Personal information
- Nationality: Kenyan
- Born: 1 August 2004 (age 22) Kapretwa, Trans-Nzoia County, Kenya
- Height: 1.70 m (5 ft 7 in)

Sport
- Country: Kenya
- Sport: Athletics
- Event: Middle-distance running

Achievements and titles
- Highest world ranking: 1st (800 m, 2023)
- Personal bests: 800 m: 1:41.11 (Lausanne 2024) 1000 m: 2:11.83 WR (Monaco 2026) 1500 m: 3:35.17 (Kingston 2025) Road Mile: 3:52.45 AR (Herzogenaurach 2025)

Medal record
Men's athletics
Representing Kenya
Olympic Games
| Gold medal – first place | 2024 Paris | 800 m |
World Championships
| Gold medal – first place | 2025 Tokyo | 800 m |
| Silver medal – second place | 2023 Budapest | 800 m |
Diamond League
| First place | 2023 | 800 m |
| First place | 2024 | 800 m |
| First place | 2025 | 800 m |
| First place | 2026 | 800 m |
World U20 Championships
| Gold medal – first place | 2021 Nairobi | 800 m |
World Cross Country Championships
| Gold medal – first place | 2023 Bathurst | Mixed relay |

= Emmanuel Wanyonyi =

Kenyan middle-distance runner (born 2004)

Emmanuel Wanyonyi (born 1 August 2004) is a Kenyan middle-distance runner who specialises in the 800 metres. He won the gold medal in this event at the 2024 Summer Olympics and the 2025 World Championships, and holds the world record over the 1000 metres with a time of 2:11.83 set in 2026.

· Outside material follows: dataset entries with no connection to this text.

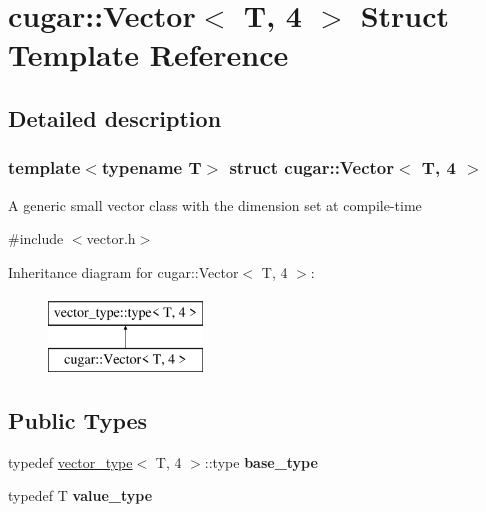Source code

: \hypertarget{structcugar_1_1_vector_3_01_t_00_014_01_4}{}\section{cugar\+:\+:Vector$<$ T, 4 $>$ Struct Template Reference}
\label{structcugar_1_1_vector_3_01_t_00_014_01_4}


\subsection{Detailed description}
\subsubsection*{template$<$typename T$>$\newline
struct cugar\+::\+Vector$<$ T, 4 $>$}

A generic small vector class with the dimension set at compile-\/time 

{\ttfamily \#include $<$vector.\+h$>$}

Inheritance diagram for cugar\+:\+:Vector$<$ T, 4 $>$\+:\begin{figure}[H]
\begin{center}
\leavevmode
\includegraphics[height=2.000000cm]{structcugar_1_1_vector_3_01_t_00_014_01_4}
\end{center}
\end{figure}
\subsection*{Public Types}
\begin{DoxyCompactItemize}
\item 
\mbox{\label{structcugar_1_1_vector_3_01_t_00_014_01_4_a55dcee1324ac0fc24d85c137b128722f}} 
typedef \hyperlink{structcugar_1_1vector__type}{vector\+\_\+type}$<$ T, 4 $>$\+::type {\bfseries base\+\_\+type}
\item 
\mbox{\label{structcugar_1_1_vector_3_01_t_00_014_01_4_a555ccacabeeffdab0a20c6a7e677301e}} 
typedef T {\bfseries value\+\_\+type}
\end{DoxyCompactItemize}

With his personal best of 1:41.11 set at the 2024 Lausanne Diamond League, Wanyonyi and Wilson Kipketer are tied for second place in the all-time 800 metre list, behind only Wanyonyi's compatriot David Rudisha, who holds the world record. Wanyonyi also briefly held the world record in the road mile, with a time of 3:54.56, from April 2024 to September 2024.

== Early and personal life ==
Wanyonyi is the fifth of twelve children. He has five brothers and six sisters, and is the only member of his family who runs. Due to insufficient funds, he dropped out of primary school at age 10 and worked as a cattle herder to help his family financially.

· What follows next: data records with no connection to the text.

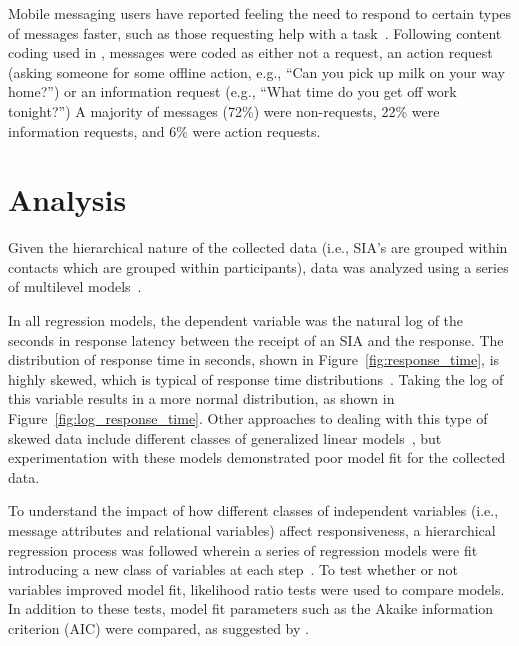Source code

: \documentclass[12pt]{nuthesis}	%
\begin{document}
Mobile messaging users have reported feeling the need to respond to certain types of messages faster, such as those requesting help with a task~\citep{cui2016beyond}. Following content coding used in \citet{dabbish2005understanding}, messages were coded as either not a request, an action request (asking someone for some offline action, e.g., ``Can you pick up milk on your way home?'') or an information request (e.g., ``What time do you get off work tonight?'') A majority of messages (72\%) were non-requests, 22\% were information requests, and 6\% were action requests.

\section{Analysis}

Given the hierarchical nature of the collected data (i.e., SIA's are grouped within contacts which are grouped within participants), data was analyzed using a series of multilevel models~\citep{gelman2007data}.

In all regression models, the dependent variable was the natural log of the seconds in response latency between the receipt of an SIA and the response. The distribution of response time in seconds, shown in Figure~\ref{fig:response_time}, is highly skewed, which is typical of response time distributions~\citep{kalman2006pauses}. Taking the log of this variable results in a more normal distribution, as shown in Figure~\ref{fig:log_response_time}. Other approaches to dealing with this type of skewed data include different classes of generalized linear models~\citep[see e.g.,][]{buntin2004too,dick2004beyond,manning2001estimating}, but experimentation with these models demonstrated poor model fit for the collected data.

To understand the impact of how different classes of independent variables (i.e., message attributes and relational variables) affect responsiveness, a hierarchical regression process was followed wherein a series of regression models were fit introducing a new class of variables at each step~\citep{gurnsey2017statistics}. To test whether or not variables improved model fit, likelihood ratio tests were used to compare models. In addition to these tests, model fit parameters such as the Akaike information criterion (AIC) were compared, as suggested by \citet{gelman2007data}.
\end{document}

When Wanyonyi was 18, his father died, forcing his mother to move away with his younger siblings. Wanyonyi continued to run in his free time and was noticed by a teacher who convinced him to return to school. Wanoynyi's running ability caught the attention of Janeth Jepkosgei, who connected him with his current coach, Claudio Berardelli.

Wanyonyi is married to Nelly Chepchirchir. Their daughter was born on 4 June 2026.

== Career ==

=== 2021–2023 ===
Wanyonyi won the gold medal at the 2021 World Under-20 Championships, setting a championship record in the process. At the age of 18, he placed fourth at the 2022 World Athletics Championships.

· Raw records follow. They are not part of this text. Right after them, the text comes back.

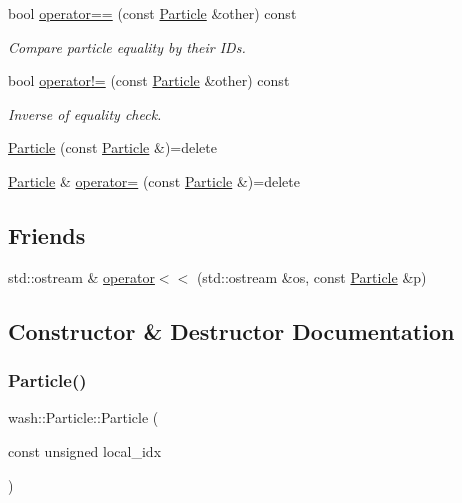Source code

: \begin{DoxyCompactItemize}
\item 
bool \mbox{\hyperlink{classwash_1_1Particle_a32369e6edba4277ebc71917a37c2503d}{operator==}} (const \mbox{\hyperlink{classwash_1_1Particle}{Particle}} \&other) const
\begin{DoxyCompactList}\small\item\em Compare particle equality by their I\+Ds. \end{DoxyCompactList}\item 
bool \mbox{\hyperlink{classwash_1_1Particle_a32f1334a8a0b273a57355956d7e9fe63}{operator!=}} (const \mbox{\hyperlink{classwash_1_1Particle}{Particle}} \&other) const
\begin{DoxyCompactList}\small\item\em Inverse of equality check. \end{DoxyCompactList}\item 
\mbox{\hyperlink{classwash_1_1Particle_a9ca04366cb7412e6aa5d1d89108a8520}{Particle}} (const \mbox{\hyperlink{classwash_1_1Particle}{Particle}} \&)=delete
\item 
\mbox{\hyperlink{classwash_1_1Particle}{Particle}} \& \mbox{\hyperlink{classwash_1_1Particle_a8ac44cec043e444a45ab189f666f9d4b}{operator=}} (const \mbox{\hyperlink{classwash_1_1Particle}{Particle}} \&)=delete
\end{DoxyCompactItemize}
\subsection*{Friends}
\begin{DoxyCompactItemize}
\item 
std\+::ostream \& \mbox{\hyperlink{classwash_1_1Particle_ad7d60c63b6d14d1d0d4fe42d4e9dc8bc}{operator$<$$<$}} (std\+::ostream \&os, const \mbox{\hyperlink{classwash_1_1Particle}{Particle}} \&p)
\end{DoxyCompactItemize}


\subsection{Constructor \& Destructor Documentation}
\mbox{\label{classwash_1_1Particle_a72131cdf3fdbcada383d81604fd49503}} 
\subsubsection{\texorpdfstring{Particle()}{Particle()}\hspace{0.1cm}{\footnotesize\ttfamily [1/2]}}
{\footnotesize\ttfamily wash\+::\+Particle\+::\+Particle (\begin{DoxyParamCaption}\item[{const unsigned}]{local\+\_\+idx }\end{DoxyParamCaption})}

At the 2023 World Athletics Championships in Budapest, Wanyonyi finished second to Marco Arop in the 800 metres, with a time of 1:44.53 while Arop ran 1:44.24.

=== 2024: 800 metres Olympic Champion ===
Wanyonyi broke the world record in the road mile with a time of 3:54.56 at the Adizero Road to Records event in Herzogenaurach, Germany, on 27 April. The previous record of 3:56.13 belonged to American athlete Hobbs Kessler, who finished second to Wanyonyi in a time of 3:56.18. Wanyonyi's record has since been broken by British athlete Elliot Giles, who ran 3:51.3 in September.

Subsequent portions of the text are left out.